*What you have to do*: Word for word, set down the entries below.

-.-.-

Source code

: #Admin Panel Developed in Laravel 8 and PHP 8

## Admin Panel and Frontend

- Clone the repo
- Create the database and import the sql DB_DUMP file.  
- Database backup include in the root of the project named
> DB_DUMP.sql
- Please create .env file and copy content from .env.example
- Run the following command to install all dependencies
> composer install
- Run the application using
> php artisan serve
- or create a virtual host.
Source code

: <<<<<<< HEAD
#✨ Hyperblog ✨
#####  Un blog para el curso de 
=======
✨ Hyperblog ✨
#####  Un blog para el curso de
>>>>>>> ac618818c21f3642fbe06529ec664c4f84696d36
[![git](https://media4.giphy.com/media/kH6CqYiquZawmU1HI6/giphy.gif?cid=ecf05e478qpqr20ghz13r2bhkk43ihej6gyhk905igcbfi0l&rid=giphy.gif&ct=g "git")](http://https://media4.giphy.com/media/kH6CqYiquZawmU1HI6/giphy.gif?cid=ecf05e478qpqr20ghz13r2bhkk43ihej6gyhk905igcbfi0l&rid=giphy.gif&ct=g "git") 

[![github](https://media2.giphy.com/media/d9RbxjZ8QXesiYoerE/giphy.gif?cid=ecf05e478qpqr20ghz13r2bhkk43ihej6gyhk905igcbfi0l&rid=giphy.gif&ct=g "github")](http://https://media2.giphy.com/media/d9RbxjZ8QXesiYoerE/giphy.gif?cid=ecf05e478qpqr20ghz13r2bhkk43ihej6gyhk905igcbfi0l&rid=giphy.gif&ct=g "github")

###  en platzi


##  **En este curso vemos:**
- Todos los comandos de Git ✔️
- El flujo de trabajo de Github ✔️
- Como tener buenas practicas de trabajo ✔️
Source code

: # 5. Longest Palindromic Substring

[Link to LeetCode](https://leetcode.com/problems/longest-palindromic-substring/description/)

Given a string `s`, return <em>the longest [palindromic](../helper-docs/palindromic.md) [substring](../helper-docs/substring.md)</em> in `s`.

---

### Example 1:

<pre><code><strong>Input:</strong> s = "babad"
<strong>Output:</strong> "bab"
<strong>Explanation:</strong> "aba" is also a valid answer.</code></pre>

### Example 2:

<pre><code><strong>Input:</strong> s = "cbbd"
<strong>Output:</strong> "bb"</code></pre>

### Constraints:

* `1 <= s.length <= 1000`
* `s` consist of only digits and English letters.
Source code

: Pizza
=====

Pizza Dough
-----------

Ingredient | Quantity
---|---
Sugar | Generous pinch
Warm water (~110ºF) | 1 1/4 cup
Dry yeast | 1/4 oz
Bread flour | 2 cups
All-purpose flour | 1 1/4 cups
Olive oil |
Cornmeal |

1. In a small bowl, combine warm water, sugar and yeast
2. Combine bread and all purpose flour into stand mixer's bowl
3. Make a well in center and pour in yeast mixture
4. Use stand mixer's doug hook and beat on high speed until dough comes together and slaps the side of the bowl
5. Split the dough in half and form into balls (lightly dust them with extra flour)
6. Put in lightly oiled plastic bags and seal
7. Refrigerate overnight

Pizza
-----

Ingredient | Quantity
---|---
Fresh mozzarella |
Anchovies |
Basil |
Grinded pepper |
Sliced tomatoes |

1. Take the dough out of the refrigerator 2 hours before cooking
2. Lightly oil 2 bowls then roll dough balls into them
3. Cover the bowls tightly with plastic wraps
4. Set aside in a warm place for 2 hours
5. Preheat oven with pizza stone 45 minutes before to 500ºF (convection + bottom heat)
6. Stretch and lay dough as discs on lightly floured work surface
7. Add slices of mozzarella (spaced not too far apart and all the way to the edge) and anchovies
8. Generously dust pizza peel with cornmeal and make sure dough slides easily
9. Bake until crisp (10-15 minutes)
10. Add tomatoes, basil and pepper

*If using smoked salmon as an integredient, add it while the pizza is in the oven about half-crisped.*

-.-.-

*Solution to this problem*:
Source code

: #Admin Panel Developed in Laravel 8 and PHP 8

## Admin Panel and Frontend

- Clone the repo
- Create the database and import the sql DB_DUMP file.  
- Database backup include in the root of the project named
> DB_DUMP.sql
- Please create .env file and copy content from .env.example
- Run the following command to install all dependencies
> composer install
- Run the application using
> php artisan serve
- or create a virtual host.
Source code

: <<<<<<< HEAD
#✨ Hyperblog ✨
#####  Un blog para el curso de 
=======
✨ Hyperblog ✨
#####  Un blog para el curso de
>>>>>>> ac618818c21f3642fbe06529ec664c4f84696d36
[![git](https://media4.giphy.com/media/kH6CqYiquZawmU1HI6/giphy.gif?cid=ecf05e478qpqr20ghz13r2bhkk43ihej6gyhk905igcbfi0l&rid=giphy.gif&ct=g "git")](http://https://media4.giphy.com/media/kH6CqYiquZawmU1HI6/giphy.gif?cid=ecf05e478qpqr20ghz13r2bhkk43ihej6gyhk905igcbfi0l&rid=giphy.gif&ct=g "git") 

[![github](https://media2.giphy.com/media/d9RbxjZ8QXesiYoerE/giphy.gif?cid=ecf05e478qpqr20ghz13r2bhkk43ihej6gyhk905igcbfi0l&rid=giphy.gif&ct=g "github")](http://https://media2.giphy.com/media/d9RbxjZ8QXesiYoerE/giphy.gif?cid=ecf05e478qpqr20ghz13r2bhkk43ihej6gyhk905igcbfi0l&rid=giphy.gif&ct=g "github")

###  en platzi


##  **En este curso vemos:**
- Todos los comandos de Git ✔️
- El flujo de trabajo de Github ✔️
- Como tener buenas practicas de trabajo ✔️
Source code

: # 5. Longest Palindromic Substring

[Link to LeetCode](https://leetcode.com/problems/longest-palindromic-substring/description/)

Given a string `s`, return <em>the longest [palindromic](../helper-docs/palindromic.md) [substring](../helper-docs/substring.md)</em> in `s`.

---

### Example 1:

<pre><code><strong>Input:</strong> s = "babad"
<strong>Output:</strong> "bab"
<strong>Explanation:</strong> "aba" is also a valid answer.</code></pre>

### Example 2:

<pre><code><strong>Input:</strong> s = "cbbd"
<strong>Output:</strong> "bb"</code></pre>

### Constraints:

* `1 <= s.length <= 1000`
* `s` consist of only digits and English letters.
Source code

: Pizza
=====

Pizza Dough
-----------

Ingredient | Quantity
---|---
Sugar | Generous pinch
Warm water (~110ºF) | 1 1/4 cup
Dry yeast | 1/4 oz
Bread flour | 2 cups
All-purpose flour | 1 1/4 cups
Olive oil |
Cornmeal |

1. In a small bowl, combine warm water, sugar and yeast
2. Combine bread and all purpose flour into stand mixer's bowl
3. Make a well in center and pour in yeast mixture
4. Use stand mixer's doug hook and beat on high speed until dough comes together and slaps the side of the bowl
5. Split the dough in half and form into balls (lightly dust them with extra flour)
6. Put in lightly oiled plastic bags and seal
7. Refrigerate overnight

Pizza
-----

Ingredient | Quantity
---|---
Fresh mozzarella |
Anchovies |
Basil |
Grinded pepper |
Sliced tomatoes |

1. Take the dough out of the refrigerator 2 hours before cooking
2. Lightly oil 2 bowls then roll dough balls into them
3. Cover the bowls tightly with plastic wraps
4. Set aside in a warm place for 2 hours
5. Preheat oven with pizza stone 45 minutes before to 500ºF (convection + bottom heat)
6. Stretch and lay dough as discs on lightly floured work surface
7. Add slices of mozzarella (spaced not too far apart and all the way to the edge) and anchovies
8. Generously dust pizza peel with cornmeal and make sure dough slides easily
9. Bake until crisp (10-15 minutes)
10. Add tomatoes, basil and pepper

*If using smoked salmon as an integredient, add it while the pizza is in the oven about half-crisped.*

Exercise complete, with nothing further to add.